> Aim of the task
Repeat exactly, and only, the lines below starting at the line that contains "3. **Sequential Thinking" and ending at the line that contains "## Core Runtime Architecture", inclusive of both.

> Given records
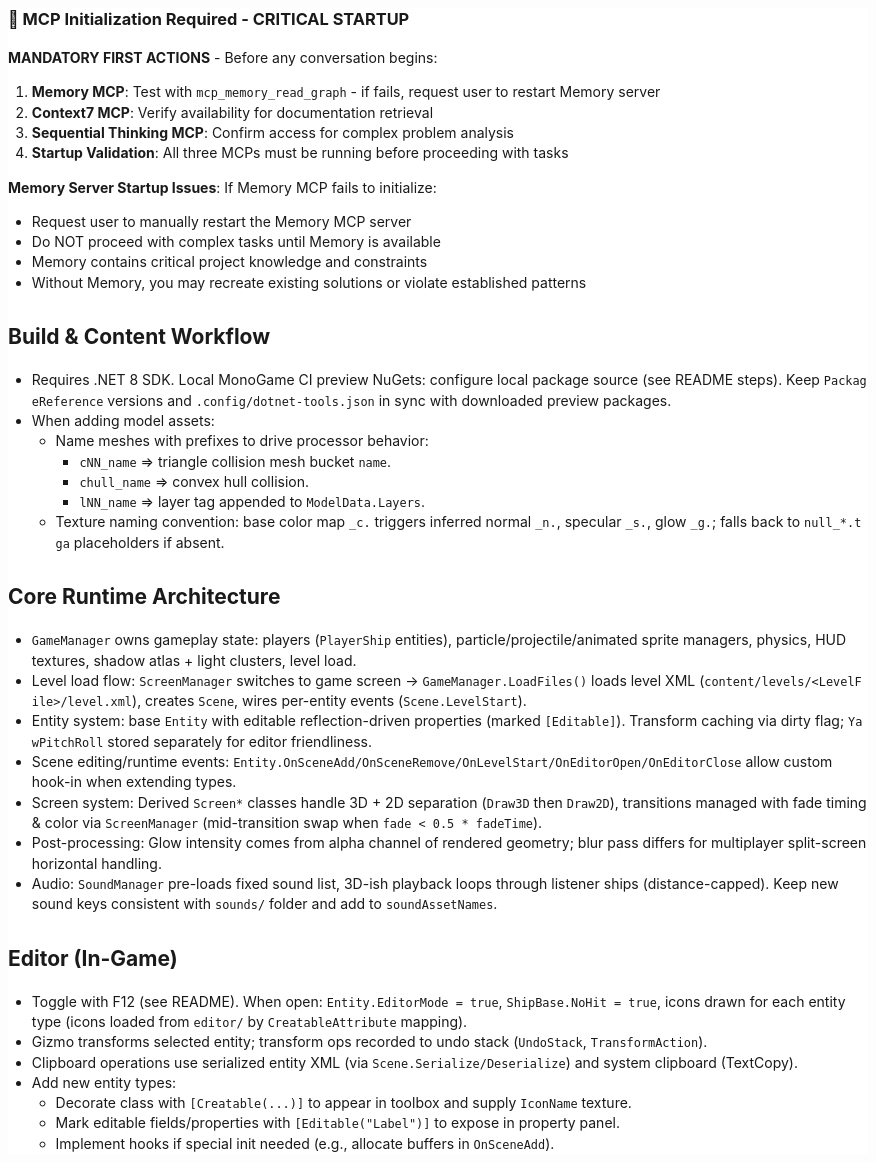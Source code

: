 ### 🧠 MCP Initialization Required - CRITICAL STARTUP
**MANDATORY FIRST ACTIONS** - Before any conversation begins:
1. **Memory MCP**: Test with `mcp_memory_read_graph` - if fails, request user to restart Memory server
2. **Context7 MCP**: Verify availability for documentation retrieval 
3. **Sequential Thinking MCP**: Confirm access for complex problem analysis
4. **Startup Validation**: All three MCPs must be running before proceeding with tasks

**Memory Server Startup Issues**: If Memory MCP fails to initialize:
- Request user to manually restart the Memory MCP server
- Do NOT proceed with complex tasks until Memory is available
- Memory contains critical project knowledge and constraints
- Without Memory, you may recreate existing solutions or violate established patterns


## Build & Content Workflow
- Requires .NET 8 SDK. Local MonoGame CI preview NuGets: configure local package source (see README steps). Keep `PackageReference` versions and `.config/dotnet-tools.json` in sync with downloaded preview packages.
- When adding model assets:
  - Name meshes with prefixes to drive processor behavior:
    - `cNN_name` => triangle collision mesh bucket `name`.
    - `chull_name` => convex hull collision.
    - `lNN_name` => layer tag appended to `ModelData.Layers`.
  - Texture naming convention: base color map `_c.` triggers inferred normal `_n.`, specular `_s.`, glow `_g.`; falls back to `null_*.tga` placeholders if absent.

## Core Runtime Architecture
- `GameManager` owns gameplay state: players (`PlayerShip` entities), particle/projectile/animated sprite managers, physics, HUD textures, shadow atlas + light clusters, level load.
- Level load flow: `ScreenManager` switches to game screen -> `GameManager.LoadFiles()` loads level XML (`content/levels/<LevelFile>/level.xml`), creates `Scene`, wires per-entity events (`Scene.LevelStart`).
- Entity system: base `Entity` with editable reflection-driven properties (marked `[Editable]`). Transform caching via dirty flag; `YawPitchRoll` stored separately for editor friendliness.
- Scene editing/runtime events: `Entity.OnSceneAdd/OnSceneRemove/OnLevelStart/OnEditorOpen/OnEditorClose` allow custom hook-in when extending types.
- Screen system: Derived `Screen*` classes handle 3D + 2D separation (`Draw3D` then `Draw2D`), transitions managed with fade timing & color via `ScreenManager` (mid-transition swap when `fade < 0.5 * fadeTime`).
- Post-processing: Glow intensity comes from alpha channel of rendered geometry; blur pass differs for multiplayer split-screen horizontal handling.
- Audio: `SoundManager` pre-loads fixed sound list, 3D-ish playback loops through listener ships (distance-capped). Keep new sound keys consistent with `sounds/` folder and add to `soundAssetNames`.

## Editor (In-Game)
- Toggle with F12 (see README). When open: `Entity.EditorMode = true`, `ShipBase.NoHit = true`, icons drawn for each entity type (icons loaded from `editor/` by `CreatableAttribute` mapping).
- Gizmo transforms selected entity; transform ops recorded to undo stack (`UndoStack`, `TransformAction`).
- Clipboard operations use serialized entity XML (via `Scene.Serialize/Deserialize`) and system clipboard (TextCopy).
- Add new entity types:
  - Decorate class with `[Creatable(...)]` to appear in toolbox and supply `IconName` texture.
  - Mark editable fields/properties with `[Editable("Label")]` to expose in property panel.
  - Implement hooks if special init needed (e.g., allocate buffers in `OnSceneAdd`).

--

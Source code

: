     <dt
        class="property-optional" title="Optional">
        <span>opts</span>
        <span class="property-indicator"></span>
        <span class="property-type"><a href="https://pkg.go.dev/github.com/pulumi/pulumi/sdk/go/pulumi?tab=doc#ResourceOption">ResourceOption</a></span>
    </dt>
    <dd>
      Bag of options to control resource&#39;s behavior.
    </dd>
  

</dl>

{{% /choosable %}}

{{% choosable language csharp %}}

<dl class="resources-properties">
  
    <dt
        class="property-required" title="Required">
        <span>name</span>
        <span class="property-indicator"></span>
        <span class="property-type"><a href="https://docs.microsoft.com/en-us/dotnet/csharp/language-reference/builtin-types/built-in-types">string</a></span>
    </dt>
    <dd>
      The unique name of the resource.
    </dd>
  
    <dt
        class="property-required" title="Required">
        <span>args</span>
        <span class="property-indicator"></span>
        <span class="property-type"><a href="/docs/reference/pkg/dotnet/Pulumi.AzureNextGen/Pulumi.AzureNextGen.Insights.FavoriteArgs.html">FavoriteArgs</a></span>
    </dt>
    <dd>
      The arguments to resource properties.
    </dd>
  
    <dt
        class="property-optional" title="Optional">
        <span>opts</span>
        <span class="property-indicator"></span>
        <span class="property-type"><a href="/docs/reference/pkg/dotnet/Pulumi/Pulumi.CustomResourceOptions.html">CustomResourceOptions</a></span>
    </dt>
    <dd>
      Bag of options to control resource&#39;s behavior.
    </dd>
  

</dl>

> Answer space
3. **Sequential Thinking MCP**: Confirm access for complex problem analysis
4. **Startup Validation**: All three MCPs must be running before proceeding with tasks

**Memory Server Startup Issues**: If Memory MCP fails to initialize:
- Request user to manually restart the Memory MCP server
- Do NOT proceed with complex tasks until Memory is available
- Memory contains critical project knowledge and constraints
- Without Memory, you may recreate existing solutions or violate established patterns


## Build & Content Workflow
- Requires .NET 8 SDK. Local MonoGame CI preview NuGets: configure local package source (see README steps). Keep `PackageReference` versions and `.config/dotnet-tools.json` in sync with downloaded preview packages.
- When adding model assets:
  - Name meshes with prefixes to drive processor behavior:
    - `cNN_name` => triangle collision mesh bucket `name`.
    - `chull_name` => convex hull collision.
    - `lNN_name` => layer tag appended to `ModelData.Layers`.
  - Texture naming convention: base color map `_c.` triggers inferred normal `_n.`, specular `_s.`, glow `_g.`; falls back to `null_*.tga` placeholders if absent.

## Core Runtime Architecture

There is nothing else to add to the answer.